- WHAT THIS TASK INVOLVES
Leaving out the pictures, return each line of the entries from the first through the line with "Khởi đầu gian", and only those lines.

• • • • • • •

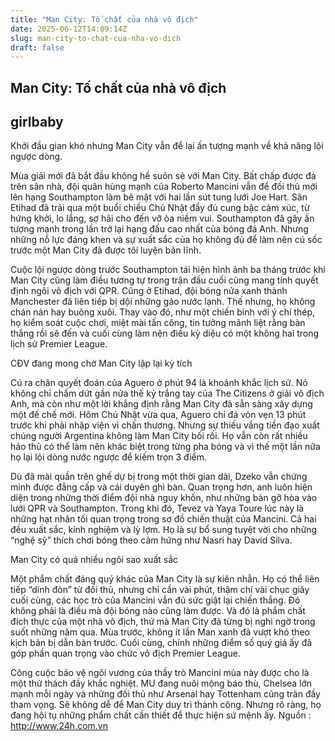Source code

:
 ```yaml
---
title: "Man City: Tố chất của nhà vô địch"
date: 2025-06-12T14:09:14Z
slug: man-city-to-chat-cua-nha-vo-dich
draft: false
---
```


## Man City: Tố chất của nhà vô địch

## girlbaby

Khởi đầu gian khó nhưng Man City vẫn để lại ấn tượng mạnh về khả năng lội ngược dòng.

Mùa giải mới đã bắt đầu không hề suôn sẻ với Man City. Bất chấp được đá trên sân nhà, đội quân hùng mạnh của Roberto Mancini vẫn để đối thủ mới lên hạng Southampton làm bẽ mặt với hai lần sút tung lưới Joe Hart. Sân Etihad đã trải qua một buổi chiều Chủ Nhật đầy đủ cung bậc cảm xúc, từ hứng khởi, lo lắng, sợ hãi cho đến vỡ òa niềm vui. Southampton đã gây ấn tượng mạnh trong lần trở lại hạng đấu cao nhất của bóng đá Anh. Nhưng những nỗ lực đáng khen và sự xuất sắc của họ không đủ để làm nên cú sốc trước một Man City đã được tôi luyện bản lĩnh.

Cuộc lội ngược dòng trước Southampton tái hiện hình ảnh ba tháng trước khi Man City cũng làm điều tương tự trong trận đấu cuối cùng mang tính quyết định ngôi vô địch với QPR. Cũng ở Etihad, đội bóng nửa xanh thành Manchester đã liên tiếp bị dội những gáo nước lạnh. Thế nhưng, họ không chán nản hay buông xuôi. Thay vào đó, như một chiến binh với ý chí thép, họ kiểm soát cuộc chơi, miệt mài tấn công, tin tưởng mãnh liệt rằng bàn thắng rồi sẽ đến và cuối cùng làm nên điều kỳ diệu có một không hai trong lịch sử Premier League.

CĐV đang mong chờ Man City lập lại kỳ tích

Cú ra chân quyết đoán của Aguero ở phút 94 là khoảnh khắc lịch sử. Nó không chỉ chấm dứt gần nửa thế kỷ trắng tay của The Citizens ở giải vô địch Anh, mà còn như một lời khẳng định rằng Man City đã sẵn sàng xây dựng một đế chế mới. Hôm Chủ Nhật vừa qua, Aguero chỉ đá vỏn vẹn 13 phút trước khi phải nhập viện vì chấn thương. Nhưng sự thiếu vắng tiền đạo xuất chúng người Argentina không làm Man City bối rối. Họ vẫn còn rất nhiều hảo thủ có thể làm nên khác biệt trong từng pha bóng và vì thế một lần nữa họ lại lội dòng nước ngược để kiếm trọn 3 điểm.

Dù đã mài quần trên ghế dự bị trong một thời gian dài, Dzeko vẫn chứng minh được đẳng cấp và cái duyên ghi bàn. Quan trọng hơn, anh luôn hiện diện trong những thời điểm đội nhà nguy khốn, như những bàn gỡ hòa vào lưới QPR và Southampton. Trong khi đó, Tevez và Yaya Toure lúc này là những hạt nhân tối quan trọng trong sơ đồ chiến thuật của Mancini. Cả hai đều xuất sắc, kinh nghiệm và lỳ lợm. Họ là sự bổ sung tuyệt vời cho những “nghệ sỹ” thích chơi bóng theo cảm hứng như Nasri hay David Silva.

Man City có quá nhiều ngôi sao xuất sắc

Một phẩm chất đáng quý khác của Man City là sự kiên nhẫn. Họ có thể liên tiếp “dính đòn” từ đối thủ, nhưng chỉ cần vài phút, thậm chí vài chục giây cuối cùng, các học trò của Mancini vẫn đủ sức giật lại chiến thắng. Đó không phải là điều mà đội bóng nào cũng làm được. Và đó là phẩm chất đích thực của một nhà vô địch, thứ mà Man City đã từng bị nghi ngờ trong suốt những năm qua. Mùa trước, không ít lần Man xanh đã vượt khó theo kịch bản bị dẫn bàn trước. Cuối cùng, chính những điểm số quý giá ấy đã góp phần quan trọng vào chức vô địch Premier League.

Công cuộc bảo vệ ngôi vương của thầy trò Mancini mùa này được cho là một thử thách đầy khắc nghiệt. MU đang nuôi mộng báo thù, Chelsea lớn mạnh mỗi ngày và những đối thủ như Arsenal hay Tottenham cũng tràn đầy tham vọng. Sẽ không dễ để Man City duy trì thành công. Nhưng rõ ràng, họ đang hội tụ những phẩm chất cần thiết để thực hiện sứ mệnh ấy.
Nguồn : http://www.24h.com.vn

• • • • • • •

- RESPONSE FOR THIS EXERCISE
Source code

:
 ```yaml
---
title: "Man City: Tố chất của nhà vô địch"
date: 2025-06-12T14:09:14Z
slug: man-city-to-chat-cua-nha-vo-dich
draft: false
---
```


## Man City: Tố chất của nhà vô địch

## girlbaby

Khởi đầu gian khó nhưng Man City vẫn để lại ấn tượng mạnh về khả năng lội ngược dòng.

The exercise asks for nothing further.